Lo que distingue al Nobel no es que destaque los mejores nuevos poemas, novelas, ensayos y obras de teatro: ese tipo de servicio para los lectores es tarea de los National Book Awards, los Booker, los Pulitzer y las decenas de otros premios meritorios que abarrotan el calendario. La academia no celebra los grandes libros, sino que consagra a los grandes escritores, recopilando no un canon, sino un panteón; no una lista de lecturas, sino una lista de inmortales.
Es muy fácil cuestionar las elecciones, contar los ganadores que han caído en la oscuridad (sin faltarle el respeto a Salvatore Quasimodo) y enumerar a los escritores que no han ganado y han quedado para la posteridad (Vladimir Nabokov fue totalmente ignorado). Cuestionar la sabiduría del Comité del Premio Nobel es un ritual paraliterario muy apreciado, junto con la compra culpable de las obras de un autor del que nunca has oído hablar (juro que llegaré a Jon Fosse en cuanto acabe con Herta Müller y Jean-Marie Gustave Le Clézio).
Sin embargo, la mayoría de los lectores, ocupados y distraídos, se contentan con tomarle la palabra a los eruditos suecos, equilibrar el escepticismo y la perplejidad —espera, ¿quién se lo ganó?— con un cierto alivio. Podemos estar seguros de que, un año más, se ha mantenido un importante principio cultural.

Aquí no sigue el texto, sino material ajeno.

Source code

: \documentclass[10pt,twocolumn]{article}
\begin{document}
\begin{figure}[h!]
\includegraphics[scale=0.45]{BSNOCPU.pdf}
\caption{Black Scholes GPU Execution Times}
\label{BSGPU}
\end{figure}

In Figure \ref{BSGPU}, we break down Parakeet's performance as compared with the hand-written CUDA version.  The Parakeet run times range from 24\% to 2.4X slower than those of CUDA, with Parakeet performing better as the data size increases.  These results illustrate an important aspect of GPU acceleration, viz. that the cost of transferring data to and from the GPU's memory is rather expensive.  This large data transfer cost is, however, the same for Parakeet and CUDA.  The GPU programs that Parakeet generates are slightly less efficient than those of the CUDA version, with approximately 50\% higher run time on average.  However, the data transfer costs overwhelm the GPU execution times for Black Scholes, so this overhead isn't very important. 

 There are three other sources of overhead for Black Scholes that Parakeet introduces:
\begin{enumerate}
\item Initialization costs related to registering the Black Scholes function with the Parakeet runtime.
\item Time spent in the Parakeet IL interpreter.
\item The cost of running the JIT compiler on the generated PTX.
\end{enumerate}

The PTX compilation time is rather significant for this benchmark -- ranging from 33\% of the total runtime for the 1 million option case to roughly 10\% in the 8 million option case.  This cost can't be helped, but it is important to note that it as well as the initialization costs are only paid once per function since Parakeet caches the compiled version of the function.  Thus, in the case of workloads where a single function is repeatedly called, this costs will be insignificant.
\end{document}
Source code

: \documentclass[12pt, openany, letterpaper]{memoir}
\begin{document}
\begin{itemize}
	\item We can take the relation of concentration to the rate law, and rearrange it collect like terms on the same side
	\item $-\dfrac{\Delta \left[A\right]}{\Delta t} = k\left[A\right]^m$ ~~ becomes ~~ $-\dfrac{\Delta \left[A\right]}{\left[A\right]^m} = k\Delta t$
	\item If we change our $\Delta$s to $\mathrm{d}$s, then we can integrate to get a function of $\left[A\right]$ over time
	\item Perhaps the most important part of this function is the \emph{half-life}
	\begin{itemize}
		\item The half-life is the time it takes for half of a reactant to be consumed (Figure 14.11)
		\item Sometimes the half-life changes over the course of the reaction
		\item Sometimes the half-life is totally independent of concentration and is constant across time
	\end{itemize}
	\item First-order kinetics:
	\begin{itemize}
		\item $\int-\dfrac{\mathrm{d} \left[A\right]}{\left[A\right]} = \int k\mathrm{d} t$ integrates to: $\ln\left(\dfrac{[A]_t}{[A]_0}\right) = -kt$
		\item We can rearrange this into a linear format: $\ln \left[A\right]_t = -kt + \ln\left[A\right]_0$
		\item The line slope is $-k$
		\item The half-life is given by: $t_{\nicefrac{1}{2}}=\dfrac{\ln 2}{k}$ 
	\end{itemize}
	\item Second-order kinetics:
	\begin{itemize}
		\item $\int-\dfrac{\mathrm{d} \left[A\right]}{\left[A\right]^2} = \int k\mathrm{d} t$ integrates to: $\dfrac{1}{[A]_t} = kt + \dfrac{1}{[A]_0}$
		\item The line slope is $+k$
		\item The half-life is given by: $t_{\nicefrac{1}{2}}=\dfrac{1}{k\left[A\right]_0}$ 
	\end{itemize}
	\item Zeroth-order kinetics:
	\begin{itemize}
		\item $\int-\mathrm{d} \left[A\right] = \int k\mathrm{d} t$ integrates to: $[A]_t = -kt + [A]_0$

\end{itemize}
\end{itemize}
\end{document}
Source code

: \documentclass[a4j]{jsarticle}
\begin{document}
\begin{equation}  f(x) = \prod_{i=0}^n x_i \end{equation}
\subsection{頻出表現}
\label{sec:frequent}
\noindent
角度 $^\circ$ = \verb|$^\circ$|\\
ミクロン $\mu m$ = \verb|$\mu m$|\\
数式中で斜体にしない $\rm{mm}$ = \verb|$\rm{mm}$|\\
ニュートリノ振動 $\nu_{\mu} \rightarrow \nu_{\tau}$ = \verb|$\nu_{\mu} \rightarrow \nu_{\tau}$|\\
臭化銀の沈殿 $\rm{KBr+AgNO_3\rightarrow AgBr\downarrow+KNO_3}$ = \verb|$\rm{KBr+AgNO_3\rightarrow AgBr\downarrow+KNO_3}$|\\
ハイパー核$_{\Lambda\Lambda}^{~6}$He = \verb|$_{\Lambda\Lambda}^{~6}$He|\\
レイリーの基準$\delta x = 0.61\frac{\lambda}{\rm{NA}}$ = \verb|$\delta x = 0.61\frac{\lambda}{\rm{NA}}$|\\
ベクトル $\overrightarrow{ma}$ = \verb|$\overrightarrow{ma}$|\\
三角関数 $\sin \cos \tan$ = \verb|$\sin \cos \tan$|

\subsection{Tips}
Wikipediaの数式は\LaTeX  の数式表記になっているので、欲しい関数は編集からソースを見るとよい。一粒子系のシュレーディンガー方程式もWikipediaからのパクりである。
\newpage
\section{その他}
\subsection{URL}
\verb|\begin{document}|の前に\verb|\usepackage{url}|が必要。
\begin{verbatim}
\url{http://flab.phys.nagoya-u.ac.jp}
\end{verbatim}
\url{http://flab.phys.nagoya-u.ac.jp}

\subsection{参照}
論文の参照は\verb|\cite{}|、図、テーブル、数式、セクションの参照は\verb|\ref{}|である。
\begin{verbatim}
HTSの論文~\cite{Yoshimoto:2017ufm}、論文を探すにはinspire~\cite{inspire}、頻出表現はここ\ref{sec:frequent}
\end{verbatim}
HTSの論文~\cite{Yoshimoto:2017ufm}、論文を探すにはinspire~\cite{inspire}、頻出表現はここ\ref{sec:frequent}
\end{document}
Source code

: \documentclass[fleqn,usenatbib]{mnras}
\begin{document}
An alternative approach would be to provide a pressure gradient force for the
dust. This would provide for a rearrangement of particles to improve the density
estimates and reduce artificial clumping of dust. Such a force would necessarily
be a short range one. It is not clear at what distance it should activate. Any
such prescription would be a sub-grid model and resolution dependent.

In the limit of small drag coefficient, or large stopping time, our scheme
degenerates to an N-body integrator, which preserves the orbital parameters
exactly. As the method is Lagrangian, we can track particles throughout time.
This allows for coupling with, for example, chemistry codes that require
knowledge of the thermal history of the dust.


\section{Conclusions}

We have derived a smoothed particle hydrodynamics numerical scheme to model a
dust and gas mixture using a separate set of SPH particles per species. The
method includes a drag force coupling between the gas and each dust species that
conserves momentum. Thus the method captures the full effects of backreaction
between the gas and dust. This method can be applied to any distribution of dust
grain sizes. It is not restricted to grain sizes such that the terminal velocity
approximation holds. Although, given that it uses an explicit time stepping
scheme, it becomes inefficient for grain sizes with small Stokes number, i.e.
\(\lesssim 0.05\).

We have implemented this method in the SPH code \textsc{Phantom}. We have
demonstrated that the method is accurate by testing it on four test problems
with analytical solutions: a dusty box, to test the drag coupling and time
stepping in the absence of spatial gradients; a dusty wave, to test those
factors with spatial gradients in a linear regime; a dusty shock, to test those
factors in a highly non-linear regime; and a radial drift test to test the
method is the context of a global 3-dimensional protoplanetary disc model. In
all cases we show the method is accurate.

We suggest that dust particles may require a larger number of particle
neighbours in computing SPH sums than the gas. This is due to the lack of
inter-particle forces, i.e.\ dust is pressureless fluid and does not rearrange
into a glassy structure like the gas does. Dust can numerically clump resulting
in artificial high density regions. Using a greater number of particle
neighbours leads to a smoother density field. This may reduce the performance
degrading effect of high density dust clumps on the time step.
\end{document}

Pero, ¿para qué sirve ese principio? ¿Para qué sirve la grandeza?
El concepto suena anticuado, incluso retrógrado. Hace una generación, a principios de la década de 1990, el canon literario fue atacado por su estrechez, una crítica al programa de estudios —demasiado europeo, demasiado masculino, demasiado familiar— que a menudo se extendía a los escritores que lo habitaban. La sospecha de los hombres blancos muertos y sus aspirantes a homólogos vivos se ha intensificado desde entonces, en parte gracias a las agitaciones de los movimientos #MeToo y Black Lives Matter. Cada gran artista es un monstruo del arte en potencia; cada canonización es una cancelación a punto de producirse.
Además, la idea de que un cónclave de eruditos escandinavos se atreva a decidir, cada otoño, cuál es el escritor que importa más parece pintoresca, si no absurda. Por lo general, estas decisiones se dejan en manos del mercado o de mecanismos útiles afines al mercado que agregan, clasifican y ordenan. Los críticos elaboran listas, los periódicos hacen encuestas, los algoritmos y las plataformas sociales ofrecen consejos cuidadosamente seleccionados para los consumidores.
Nadie le da a ninguno de esos mecanismos demasiada autoridad. Si no te gusta lo que hay en mi lista, puedes hacer la tuya. La forma en que evaluamos las cosas que nos gustan parece, por lo tanto, basada en datos, democrática y subjetiva, algo que instituciones como el Nobel no hacen. Lo que equivale a decir que lo especial del Nobel proviene de su distanciamiento, de su ajenidad. El anacronismo —los esmóquines y las medallas, la pompa y la majestuosidad— forma parte de la marca.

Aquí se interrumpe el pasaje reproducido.